For the first two years of a Dutton government, the new Tech Booster would provide an incentive for small businesses to invest in the digital tools needed to grow. The incentive would provide small businesses with an annual turnover up to $10 million with a bonus tax deduction of $2,000 for spending of $4,000 or more on upgrading eligible technology. 

Eligible investments would include:

  • digitally enabling technology (e.g. connectivity tools);

  • digital media and marketing (e.g. websites and CRMs);

  • eCommerce tools (e.g. modern point-of-sale systems); and

  • cyber security (e.g. training and monitoring systems).

Make the increased IAWO threshold permanent

A Dutton government would also:

  • permanently increase the small business IAWO threshold (currently, the legislated threshold is temporarily increased to $20,000 — see above); and

  • increase the threshold to include assets costing up to $30,000 for small businesses with an annual turnover of up to $10 million.

Position on the Code of Professional Conduct in the TASA

An elected Dutton government would repeal the Tax Agent Services (Code of Professional Conduct) Determination 2024 which imposes eight additional Code obligations on registered tax agents under the Tax Agent Services Act 2009 (TASA) from 1 January 2025 for larger agents (more than 100 employees) and 1 July 2025 for smaller agents (no more than 100 employees).

Position on proposed Division 296 tax

An elected Dutton government has indicated that it would reject the Division 296 tax, which would tax at 15 per cent the earnings attributable to the part of an individual’s total superannuation balance that exceeds $3 million. 

This measure is proposed to apply from 1 July 2025 and is contained in the Treasury Laws Amendment (Better Targeted Superannuation Concessions and Other Measures) Bill 2023. This Bill is currently before the Senate and will lapse immediately before the new parliament commences. 

Strengthening financial systems to eradicate financial abuse

The Coalition announced in a media release on 24 April 2025 that an elected Dutton government would commit an additional $90 million to further address family and domestic violence across Australia. 
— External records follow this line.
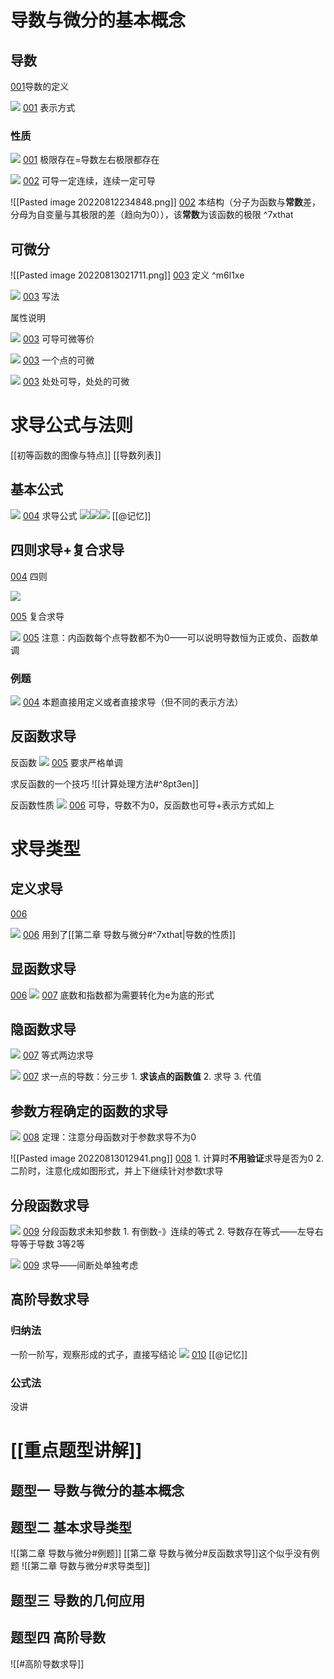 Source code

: 
# 导数与微分的基本概念

## 导数
[001](bookxnotepro://opennote/?nb={e468095d-0a98-4be5-b638-8a7e60819690}&book=8627032c87cf99b087e7c9a8c2e04dea&page=0&x=116&y=164&id=1363&uuid=68ef632b410eac6332f34fb162b77021)导数的定义

![](Attachment/20220812233705.png)
	[001](bookxnotepro://opennote/?nb={e468095d-0a98-4be5-b638-8a7e60819690}&book=8627032c87cf99b087e7c9a8c2e04dea&page=0&x=175&y=336&id=1364&uuid=5fe4a6903f6984f8fa1f350092e82f2f)
	表示方式

### 性质
![](Attachment/20220812233729.png)
	[001](bookxnotepro://opennote/?nb={e468095d-0a98-4be5-b638-8a7e60819690}&book=8627032c87cf99b087e7c9a8c2e04dea&page=0&x=207&y=513&id=1365&uuid=4b0ab3542fa983d28a2e465ae3c5b26e)
	极限存在=导数左右极限都存在


![](Attachment/20220812234241.png)
	[002](bookxnotepro://opennote/?nb={e468095d-0a98-4be5-b638-8a7e60819690}&book=8627032c87cf99b087e7c9a8c2e04dea&page=1&x=228&y=239&id=1366&uuid=8d69034cf3fd67cf2fa5e33f6e2743c2)
	可导一定连续，连续一定可导

![[Pasted image 20220812234848.png]]
	[002](bookxnotepro://opennote/?nb={e468095d-0a98-4be5-b638-8a7e60819690}&book=8627032c87cf99b087e7c9a8c2e04dea&page=1&x=228&y=497&id=1367&uuid=ad8f2b26869345662ae44fe394ac1aaf)
	本结构（分子为函数与**常数**差，分母为自变量与其极限的差（趋向为0）），该**常数**为该函数的极限
	 ^7xthat

## 可微分
![[Pasted image 20220813021711.png]]
	[003](bookxnotepro://opennote/?nb={e468095d-0a98-4be5-b638-8a7e60819690}&book=8627032c87cf99b087e7c9a8c2e04dea&page=2&x=156&y=125&id=1369&uuid=0dda36d675b5a1ab55248d56832b87c1)
	定义 ^m6l1xe

![](Attachment/20220813000211.png)
	[003](bookxnotepro://opennote/?nb={e468095d-0a98-4be5-b638-8a7e60819690}&book=8627032c87cf99b087e7c9a8c2e04dea&page=2&x=254&y=171&id=1368&uuid=efaa2f9206d3f134d7c98ac070beb521)
	写法

属性说明

![](Attachment/20220813000520.png)
	[003](bookxnotepro://opennote/?nb={e468095d-0a98-4be5-b638-8a7e60819690}&book=8627032c87cf99b087e7c9a8c2e04dea&page=2&x=227&y=214&id=1371&uuid=0763191b6c0d9a1725acb8ee5ac13db2)
	可导可微等价

![](Attachment/20220813001202.png)
	[003](bookxnotepro://opennote/?nb={e468095d-0a98-4be5-b638-8a7e60819690}&book=8627032c87cf99b087e7c9a8c2e04dea&page=2&x=205&y=521&id=1375&uuid=f74aca6088910114fe9ec68f9048c8f0)
	一个点的可微

![](Attachment/20220813001213.png)
	[003](bookxnotepro://opennote/?nb={e468095d-0a98-4be5-b638-8a7e60819690}&book=8627032c87cf99b087e7c9a8c2e04dea&page=2&x=184&y=570&id=1376&uuid=46f02208b9d6d593994a5e9ac764a13d)
	处处可导，处处的可微

# 求导公式与法则
[[初等函数的图像与特点]]
[[导数列表]]

## 基本公式

![](Attachment/20220813001758.png)
	[004](bookxnotepro://opennote/?nb={e468095d-0a98-4be5-b638-8a7e60819690}&book=8627032c87cf99b087e7c9a8c2e04dea&page=3&x=129&y=127&id=1380&uuid=13381ce7e4b533b9011c1d3c20e36bc6)
	求导公式
![](Attachment/20220813001828.png)![](Attachment/20220813001844.png)![](Attachment/20220813001900.png)
[[@记忆]]
## 四则求导+复合求导
 
 [004](bookxnotepro://opennote/?nb={e468095d-0a98-4be5-b638-8a7e60819690}&book=8627032c87cf99b087e7c9a8c2e04dea&page=3&x=146&y=481&id=1384&uuid=71f78bb02c406051d16decdcc5801b48) 四则

![](Attachment/20220813002030.png)

[005](bookxnotepro://opennote/?nb={e468095d-0a98-4be5-b638-8a7e60819690}&book=8627032c87cf99b087e7c9a8c2e04dea&page=4&x=142&y=80&id=1387&uuid=ed324f757dfd94e307ed8d13e017ad01) 复合求导

![](Attachment/20220813002948.png)
	[005](bookxnotepro://opennote/?nb={e468095d-0a98-4be5-b638-8a7e60819690}&book=8627032c87cf99b087e7c9a8c2e04dea&page=4&x=220&y=117&id=1388&uuid=86624434f61ce614c7c59303abb8beae)
	注意：内函数每个点导数都不为0——可以说明导数恒为正或负、函数单调



### 例题
![](Attachment/20220813002242.png)
	[004](bookxnotepro://opennote/?nb={e468095d-0a98-4be5-b638-8a7e60819690}&book=8627032c87cf99b087e7c9a8c2e04dea&page=3&x=254&y=657&id=1386&uuid=104e44e1c7b7e9841bf8a5470cfe85ab)
	本题直接用定义或者直接求导（但不同的表示方法）

## 反函数求导

反函数
![](Attachment/20220813004101.png)
	[005](bookxnotepro://opennote/?nb={e468095d-0a98-4be5-b638-8a7e60819690}&book=8627032c87cf99b087e7c9a8c2e04dea&page=4&x=240&y=527&id=1391&uuid=16a286f2f7c20d16d50fcfb27f3f34f1)
	要求严格单调

求反函数的一个技巧
![[计算处理方法#^8pt3en]]

反函数性质
![](Attachment/20220813005656.png)
	[006](bookxnotepro://opennote/?nb={e468095d-0a98-4be5-b638-8a7e60819690}&book=8627032c87cf99b087e7c9a8c2e04dea&page=5&x=261&y=102&id=1392&uuid=886aa337582ca9433955e58d8c8c5276)
	可导，导数不为0，反函数也可导+表示方式如上


# 求导类型
## 定义求导
[006](bookxnotepro://opennote/?nb={e468095d-0a98-4be5-b638-8a7e60819690}&book=8627032c87cf99b087e7c9a8c2e04dea&page=5&x=120&y=268&id=1393&uuid=eb29c5d93f8584b038d912d1ebbd4a17)

![](Attachment/20220813012002.png)
	[006](bookxnotepro://opennote/?nb={e468095d-0a98-4be5-b638-8a7e60819690}&book=8627032c87cf99b087e7c9a8c2e04dea&page=5&x=221&y=480&id=1394&uuid=e8a60f0737c1e2559b9bb43510242a73)
	用到了[[第二章 导数与微分#^7xthat|导数的性质]]

## 显函数求导
[006](bookxnotepro://opennote/?nb={e468095d-0a98-4be5-b638-8a7e60819690}&book=8627032c87cf99b087e7c9a8c2e04dea&page=5&x=142&y=565&id=1395&uuid=b86d97ff416d867a6653c663e25655f9)
![](Attachment/20220813012328.png)
	[007](bookxnotepro://opennote/?nb={e468095d-0a98-4be5-b638-8a7e60819690}&book=8627032c87cf99b087e7c9a8c2e04dea&page=6&x=176&y=96&id=1396&uuid=721e1a5867a3676eff54bd9260d19f07)
	底数和指数都为需要转化为e为底的形式
	
## 隐函数求导
![](Attachment/20220813012459.png)
	[007](bookxnotepro://opennote/?nb={e468095d-0a98-4be5-b638-8a7e60819690}&book=8627032c87cf99b087e7c9a8c2e04dea&page=6&x=211&y=389&id=1397&uuid=2f4a858ce434e533a6ee97b772a824ea)
	等式两边求导

![](Attachment/20220813012556.png)
	[007](bookxnotepro://opennote/?nb={e468095d-0a98-4be5-b638-8a7e60819690}&book=8627032c87cf99b087e7c9a8c2e04dea&page=6&x=183&y=632&id=1398&uuid=908c8f259f3b8811906f44031c45dd1a)
	求一点的导数：分三步
	1. **求该点的函数值**
	2. 求导
	3. 代值

## 参数方程确定的函数的求导
![](Attachment/20220813012820.png)
	[008](bookxnotepro://opennote/?nb={e468095d-0a98-4be5-b638-8a7e60819690}&book=8627032c87cf99b087e7c9a8c2e04dea&page=7&x=183&y=151&id=1399&uuid=a230be3ff80a071ca8c120bfbdd82ffa)
	定理：注意分母函数对于参数求导不为0

![[Pasted image 20220813012941.png]]
	[008](bookxnotepro://opennote/?nb={e468095d-0a98-4be5-b638-8a7e60819690}&book=8627032c87cf99b087e7c9a8c2e04dea&page=7&x=170&y=418&id=1400&uuid=89eb8151a2ab12f94841714c05799319)
	1. 计算时**不用验证**求导是否为0
	2. 二阶时，注意化成如图形式，并上下继续针对参数t求导

## 分段函数求导
![](Attachment/20220813013414.png)
	[009](bookxnotepro://opennote/?nb={e468095d-0a98-4be5-b638-8a7e60819690}&book=8627032c87cf99b087e7c9a8c2e04dea&page=8&x=203&y=125&id=1401&uuid=a4c4f0fe8f8d2bf24261c236a6ae2a6f)
	分段函数求未知参数
	1. 有倒数-》连续的等式
	2. 导数存在等式——左导右导等于导数
	3等2等

![](Attachment/20220813013814.png)
	[009](bookxnotepro://opennote/?nb={e468095d-0a98-4be5-b638-8a7e60819690}&book=8627032c87cf99b087e7c9a8c2e04dea&page=8&x=225&y=360&id=1402&uuid=82f4f9c876fc5058106a4cac4a72297e)
	求导——间断处单独考虑
## 高阶导数求导
### 归纳法
一阶一阶写，观察形成的式子，直接写结论
![](Attachment/20220813014136.png)
	[010](bookxnotepro://opennote/?nb={e468095d-0a98-4be5-b638-8a7e60819690}&book=8627032c87cf99b087e7c9a8c2e04dea&page=9&x=173&y=311&id=1403&uuid=3561dc53f8a1e2b2dfaaf4a8d17e45e1)
	[[@记忆]]
### 公式法
没讲
# [[重点题型讲解]]

## 题型一 导数与微分的基本概念
## 题型二 基本求导类型
![[第二章 导数与微分#例题]]
[[第二章 导数与微分#反函数求导]]这个似乎没有例题
![[第二章 导数与微分#求导类型]]
## 题型三 导数的几何应用
## 题型四 高阶导数
![[#高阶导数求导]]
Among other measures, the Coalition would strengthen Commonwealth taxation, welfare and super systems where practicable to eradicate financial abuse, coercive control and unfair outcomes following family and domestic violence.

Reinstating the junior minerals exploration incentive

In a doorstop interview on 3 April 2025, the Coalition stated that an elected Dutton government would reinstate the junior minerals exploration incentive (JMEI). 

Detailed in the Liberal Party of Australia’s Plan for a strong Australian resources industry, the proposed investment of $100 million over four years to the JMEI would allow greenfield exploration programs to distribute their tax losses as a credit to investors, enabling smaller players to take the risks needed to unearth the next large-scale mineral deposit.

What happens next?

The proposed policies outlined above are contingent on the outcome of the election and the subsequent passage of enabling legislation through parliament. The terms of 40 newly elected senators beginning on 1 July 2025 (with the exception of the four territory senators whose terms will commence on the date of their election) will change the composition of the Senate.

The caretaker period is a convention during which the business of government and ordinary matters of administration continue, but the government does not:

  • make any major policy decisions that are likely to commit an incoming government;

  • make significant appointments;

  • enter into major contracts or undertakings.

The caretaker period continues until the outcome of the election is clear or, if there is a change of government, until the new government is appointed by the Governor-General, Her Excellency the Honourable Ms Sam Mostyn AC.

While the parliamentary sitting days calendar for 2025 shows scheduled days in May, the timing of the return of the election writs and the swearing in of the new government make it unlikely that parliament will sit in May. It is more likely that parliament will resume briefly in June, ahead of the winter recess in July.

What does this mean for legislation before the parliament when the election was called?

Where parliament is prorogued and an ordinary general election is held, all bills before the House of Representatives and the Senate lapse, although the timing of this varies. Bills that were before the House of Representatives lapsed on the day of dissolution (i.e. 28 March 2025). Bills that are before the Senate will lapse immediately before the commencement of the next parliament.

There is no provision for proceedings to be carried over from one parliament to the next, so a new bill must be introduced if the new government wants to proceed with a bill that has lapsed.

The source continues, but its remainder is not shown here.